Nathan was also closely associated with the city-state’s founding leader Lee Kuan Yew.

“The prime minister and his cabinet colleagues are sad to learn of the passing of Mr S R Nathan and would like to convey their condolences to his family,” the prime minister’s office said. “Arrangements for the public to pay respects and for the funeral will be announced later.”
He was the sixth and the longest-serving president, taking the largely ceremonial role from 1999 to 2011 when Tony Tan Keng Yam succeeded him.
Nathan then worked as distinguished senior fellow at the Institute of Southeast Asian Studies and at Singapore Management University’s School of Social Sciences.

Before becoming head of state he held security, intelligence and foreign affairs roles, including high commissioner to Malaysia in 1988 and US ambassador from 1990 to 1996.

Nathan is survived by his wife, daughter, son and three grandchildren.

Prime Minister Lee, 64, almost collapsed during a National Day speech on Sunday, founding father Lee Kuan Yew, whose death in 2015 marked for many an end of an era.

“Singapore is indeed going through one of the toughest times with the economy faltering and the threat of terrorism,” said Inderjit Singh, an ex-MP for the People’s Action Party, which has ruled the one-party city-state since 1965.

“It is a concern that we are quite late in putting in place the fourth-generation leadership.”

In last year’s election the PAP won almost 70 per cent of vote and won all but six of the 89 seats.

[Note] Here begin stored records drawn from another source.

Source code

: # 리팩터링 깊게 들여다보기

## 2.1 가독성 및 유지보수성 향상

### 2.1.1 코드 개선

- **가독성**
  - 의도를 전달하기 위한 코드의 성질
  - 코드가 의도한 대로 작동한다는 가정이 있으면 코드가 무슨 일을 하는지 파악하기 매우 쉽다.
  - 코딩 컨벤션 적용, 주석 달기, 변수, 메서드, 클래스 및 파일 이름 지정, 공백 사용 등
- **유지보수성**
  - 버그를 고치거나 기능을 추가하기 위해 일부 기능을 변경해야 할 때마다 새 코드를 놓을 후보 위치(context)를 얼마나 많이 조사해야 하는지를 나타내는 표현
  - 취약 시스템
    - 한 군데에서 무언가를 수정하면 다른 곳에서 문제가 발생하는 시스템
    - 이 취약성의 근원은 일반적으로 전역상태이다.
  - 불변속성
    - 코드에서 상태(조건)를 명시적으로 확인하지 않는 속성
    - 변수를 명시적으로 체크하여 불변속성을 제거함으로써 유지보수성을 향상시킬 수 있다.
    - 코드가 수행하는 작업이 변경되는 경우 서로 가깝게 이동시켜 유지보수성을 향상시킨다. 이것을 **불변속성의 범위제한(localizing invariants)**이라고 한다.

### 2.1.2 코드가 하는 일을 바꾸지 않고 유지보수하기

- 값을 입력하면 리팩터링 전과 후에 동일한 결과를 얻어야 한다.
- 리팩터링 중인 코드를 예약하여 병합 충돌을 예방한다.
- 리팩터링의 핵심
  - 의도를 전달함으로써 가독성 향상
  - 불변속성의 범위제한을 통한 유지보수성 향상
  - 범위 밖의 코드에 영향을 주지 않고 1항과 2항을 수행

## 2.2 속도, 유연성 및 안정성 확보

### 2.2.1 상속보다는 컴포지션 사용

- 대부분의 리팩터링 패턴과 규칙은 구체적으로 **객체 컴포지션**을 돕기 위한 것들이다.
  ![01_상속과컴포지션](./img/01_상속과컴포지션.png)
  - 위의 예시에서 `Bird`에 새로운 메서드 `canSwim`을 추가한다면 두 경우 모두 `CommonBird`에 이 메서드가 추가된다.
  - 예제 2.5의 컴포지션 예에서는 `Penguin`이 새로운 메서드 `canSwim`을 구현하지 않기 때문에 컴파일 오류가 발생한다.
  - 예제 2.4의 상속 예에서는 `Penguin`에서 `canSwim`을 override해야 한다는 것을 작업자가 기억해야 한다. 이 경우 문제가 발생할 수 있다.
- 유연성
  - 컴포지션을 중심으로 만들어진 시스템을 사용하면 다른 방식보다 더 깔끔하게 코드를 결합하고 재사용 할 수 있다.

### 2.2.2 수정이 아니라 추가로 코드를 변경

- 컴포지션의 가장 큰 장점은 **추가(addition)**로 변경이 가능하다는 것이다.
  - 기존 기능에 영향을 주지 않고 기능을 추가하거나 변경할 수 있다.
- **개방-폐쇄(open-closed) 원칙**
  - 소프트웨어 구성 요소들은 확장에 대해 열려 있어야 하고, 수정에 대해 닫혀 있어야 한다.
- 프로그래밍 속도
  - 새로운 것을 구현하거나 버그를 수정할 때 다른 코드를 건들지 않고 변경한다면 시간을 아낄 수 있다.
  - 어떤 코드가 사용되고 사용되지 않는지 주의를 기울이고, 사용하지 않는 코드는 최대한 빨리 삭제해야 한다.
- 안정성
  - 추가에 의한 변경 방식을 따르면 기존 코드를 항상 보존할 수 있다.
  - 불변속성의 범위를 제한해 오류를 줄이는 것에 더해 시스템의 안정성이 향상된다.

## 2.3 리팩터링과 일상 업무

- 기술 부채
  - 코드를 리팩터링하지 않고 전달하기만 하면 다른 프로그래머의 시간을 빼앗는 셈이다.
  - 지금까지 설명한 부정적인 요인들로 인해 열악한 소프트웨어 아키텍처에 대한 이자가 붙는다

But the vote covered growing resentment over a widening wealth gap, the rising cost of living and an increasing number of foreign workers who now make up nearly 25 per cent of the 5.7 million population.

After recovering, Lee said: “What just happened makes it even more important [to discuss succession].”

Lee mentioned Finance Minister Heng Swee Keat, who he said would soon return to his duties following a stroke earlier this year. Other candidates include: Chan Chun Sing of the prime minister’s office and Tan Chuan-Jin, minister for social and family development.

Deputy Prime Minister Tharman Shanmugaratnam is also mentioned but his Tamil ethnicity might be an obstacle. “A smooth succession and policy framework is particularly credit-relevant for our assessment of the country’s susceptibility to event risk, given that Singapore’s political stability has never been tested through a transition away from the ruling PAP,” opined Moody’s analyst Anushka Shah.